Pictures paired with source code
*** Begin section ***

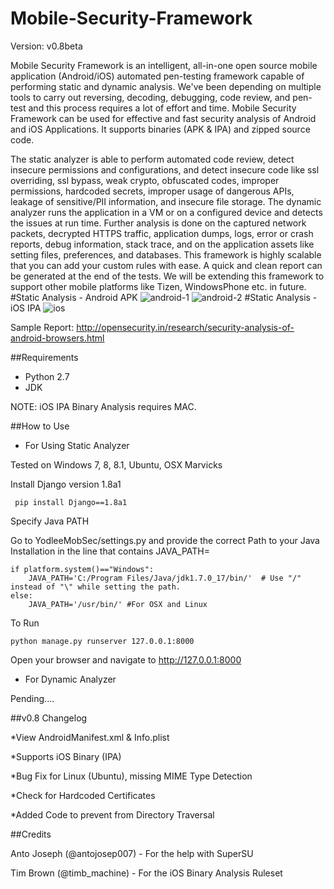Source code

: # Mobile-Security-Framework
Version: v0.8beta

Mobile Security Framework is an intelligent, all-in-one open source mobile application (Android/iOS) automated pen-testing framework capable of performing static and dynamic analysis. We've been depending on multiple tools to carry out reversing, decoding, debugging, code review, and pen-test and this process requires a lot of effort and time. Mobile Security Framework can be used for effective and fast security analysis of Android and iOS Applications. It supports binaries (APK & IPA) and zipped source code.

The static analyzer is able to perform automated code review, detect insecure permissions and configurations, and detect insecure code like ssl overriding, ssl bypass, weak crypto, obfuscated codes, improper permissions, hardcoded secrets, improper usage of dangerous APIs, leakage of sensitive/PII information, and insecure file storage. 
The dynamic analyzer runs the application in a VM or on a configured device and detects the issues at run time. Further analysis is done on the captured network packets, decrypted HTTPS traffic, application dumps, logs, error or crash reports, debug information, stack trace, and on the application assets like setting files, preferences, and databases. This framework is highly scalable that you can add your custom rules with ease. A quick and clean report can be generated at the end of the tests. We will be extending this framework to support other mobile platforms like Tizen, WindowsPhone etc. in future. 
#Static Analysis - Android APK 
![android-1](https://cloud.githubusercontent.com/assets/4301109/7418316/a200f318-ef8a-11e4-9828-8d696e386847.png)
![android-2](https://cloud.githubusercontent.com/assets/4301109/7418317/a28dac4a-ef8a-11e4-8716-09fa42532ee8.png)
#Static Analysis - iOS IPA
![ios](https://cloud.githubusercontent.com/assets/4301109/7418318/a29b1f88-ef8a-11e4-8d76-9883b7664501.png)

Sample Report: http://opensecurity.in/research/security-analysis-of-android-browsers.html

##Requirements

* Python 2.7
* JDK

NOTE: iOS IPA Binary Analysis requires MAC.

##How to Use
* For Using Static Analyzer

Tested on Windows 7, 8, 8.1, Ubuntu, OSX Marvicks

 Install Django version 1.8a1

``` pip install Django==1.8a1```

 Specify Java PATH

Go to YodleeMobSec/settings.py and provide the correct Path to your Java Installation in the line that contains JAVA_PATH=
```
if platform.system()=="Windows":
    JAVA_PATH='C:/Program Files/Java/jdk1.7.0_17/bin/'  # Use "/" instead of "\" while setting the path.
else:
    JAVA_PATH='/usr/bin/' #For OSX and Linux
```

 To Run

```python manage.py runserver 127.0.0.1:8000```

Open your browser and navigate to http://127.0.0.1:8000

* For Dynamic Analyzer

Pending....
 
 ##v0.8 Changelog
 
*View AndroidManifest.xml & Info.plist

*Supports iOS Binary (IPA)

*Bug Fix for Linux (Ubuntu), missing MIME Type Detection

*Check for Hardcoded Certificates

*Added Code to prevent from Directory Traversal


##Credits
 
Anto Joseph (@antojosep007) - For the help with SuperSU
 
 Tim Brown (@timb_machine) - For the iOS Binary Analysis Ruleset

*** End section ***

◆ **Requirement**
Your reply should be the lines of the records from the start through the line with "The static analyzer", copied word for word, pictures omitted.

◆ **Response**
Source code

: # Mobile-Security-Framework
Version: v0.8beta

Mobile Security Framework is an intelligent, all-in-one open source mobile application (Android/iOS) automated pen-testing framework capable of performing static and dynamic analysis. We've been depending on multiple tools to carry out reversing, decoding, debugging, code review, and pen-test and this process requires a lot of effort and time. Mobile Security Framework can be used for effective and fast security analysis of Android and iOS Applications. It supports binaries (APK & IPA) and zipped source code.

The static analyzer is able to perform automated code review, detect insecure permissions and configurations, and detect insecure code like ssl overriding, ssl bypass, weak crypto, obfuscated codes, improper permissions, hardcoded secrets, improper usage of dangerous APIs, leakage of sensitive/PII information, and insecure file storage. 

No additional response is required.